**WORK INSTRUCTIONS:** For each line in the data below, write an exact copy.

>>>

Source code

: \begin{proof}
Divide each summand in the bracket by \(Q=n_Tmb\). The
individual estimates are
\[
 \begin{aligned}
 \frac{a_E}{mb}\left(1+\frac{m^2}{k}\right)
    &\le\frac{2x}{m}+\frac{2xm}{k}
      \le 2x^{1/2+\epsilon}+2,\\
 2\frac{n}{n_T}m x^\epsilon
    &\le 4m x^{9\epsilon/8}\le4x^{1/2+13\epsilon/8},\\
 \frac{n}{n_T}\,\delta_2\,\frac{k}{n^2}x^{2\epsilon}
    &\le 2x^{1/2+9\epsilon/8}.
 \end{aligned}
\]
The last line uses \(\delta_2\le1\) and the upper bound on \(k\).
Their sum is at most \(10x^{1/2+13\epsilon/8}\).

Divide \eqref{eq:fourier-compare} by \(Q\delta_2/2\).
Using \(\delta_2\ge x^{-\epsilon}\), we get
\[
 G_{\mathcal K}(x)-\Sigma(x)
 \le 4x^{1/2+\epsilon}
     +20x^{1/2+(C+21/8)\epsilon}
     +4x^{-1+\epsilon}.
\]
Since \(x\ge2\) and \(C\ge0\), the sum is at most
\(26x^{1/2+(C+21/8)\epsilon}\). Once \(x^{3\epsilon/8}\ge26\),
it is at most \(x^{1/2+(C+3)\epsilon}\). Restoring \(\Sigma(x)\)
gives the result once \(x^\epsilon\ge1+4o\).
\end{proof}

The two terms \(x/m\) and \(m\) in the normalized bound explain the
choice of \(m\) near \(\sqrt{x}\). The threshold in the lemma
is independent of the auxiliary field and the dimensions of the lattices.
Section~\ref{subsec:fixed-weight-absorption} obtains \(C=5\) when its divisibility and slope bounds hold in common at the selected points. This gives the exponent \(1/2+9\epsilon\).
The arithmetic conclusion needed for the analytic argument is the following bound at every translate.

<<<

**YOUR SOLUTION:**
Source code

: \begin{proof}
Divide each summand in the bracket by \(Q=n_Tmb\). The
individual estimates are
\[
 \begin{aligned}
 \frac{a_E}{mb}\left(1+\frac{m^2}{k}\right)
    &\le\frac{2x}{m}+\frac{2xm}{k}
      \le 2x^{1/2+\epsilon}+2,\\
 2\frac{n}{n_T}m x^\epsilon
    &\le 4m x^{9\epsilon/8}\le4x^{1/2+13\epsilon/8},\\
 \frac{n}{n_T}\,\delta_2\,\frac{k}{n^2}x^{2\epsilon}
    &\le 2x^{1/2+9\epsilon/8}.
 \end{aligned}
\]
The last line uses \(\delta_2\le1\) and the upper bound on \(k\).
Their sum is at most \(10x^{1/2+13\epsilon/8}\).

Divide \eqref{eq:fourier-compare} by \(Q\delta_2/2\).
Using \(\delta_2\ge x^{-\epsilon}\), we get
\[
 G_{\mathcal K}(x)-\Sigma(x)
 \le 4x^{1/2+\epsilon}
     +20x^{1/2+(C+21/8)\epsilon}
     +4x^{-1+\epsilon}.
\]
Since \(x\ge2\) and \(C\ge0\), the sum is at most
\(26x^{1/2+(C+21/8)\epsilon}\). Once \(x^{3\epsilon/8}\ge26\),
it is at most \(x^{1/2+(C+3)\epsilon}\). Restoring \(\Sigma(x)\)
gives the result once \(x^\epsilon\ge1+4o\).
\end{proof}

The two terms \(x/m\) and \(m\) in the normalized bound explain the
choice of \(m\) near \(\sqrt{x}\). The threshold in the lemma
is independent of the auxiliary field and the dimensions of the lattices.
Section~\ref{subsec:fixed-weight-absorption} obtains \(C=5\) when its divisibility and slope bounds hold in common at the selected points. This gives the exponent \(1/2+9\epsilon\).
The arithmetic conclusion needed for the analytic argument is the following bound at every translate.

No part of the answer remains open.